▶ [Work order]: Your answer should be the records again, unchanged in wording and free of images.

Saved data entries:
-=-=-=-=-
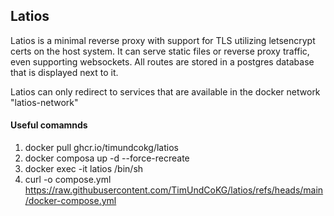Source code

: ## Latios
Latios is a minimal reverse proxy with support for TLS utilizing letsencrypt certs on the host system. It can serve static files or reverse proxy traffic, even supporting websockets.
All routes are stored in a postgres database that is displayed next to it.

Latios can only redirect to services that are available in the docker network "latios-network"

#### Useful comamnds
1. docker pull ghcr.io/timundcokg/latios
2. docker composa up -d --force-recreate
3. docker exec -it latios /bin/sh
4. curl -o compose.yml https://raw.githubusercontent.com/TimUndCoKG/latios/refs/heads/main/docker-compose.yml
-=-=-=-=-
▶ [Task response]:
Source code

: ## Latios
Latios is a minimal reverse proxy with support for TLS utilizing letsencrypt certs on the host system. It can serve static files or reverse proxy traffic, even supporting websockets.
All routes are stored in a postgres database that is displayed next to it.

Latios can only redirect to services that are available in the docker network "latios-network"

#### Useful comamnds
1. docker pull ghcr.io/timundcokg/latios
2. docker composa up -d --force-recreate
3. docker exec -it latios /bin/sh
4. curl -o compose.yml https://raw.githubusercontent.com/TimUndCoKG/latios/refs/heads/main/docker-compose.yml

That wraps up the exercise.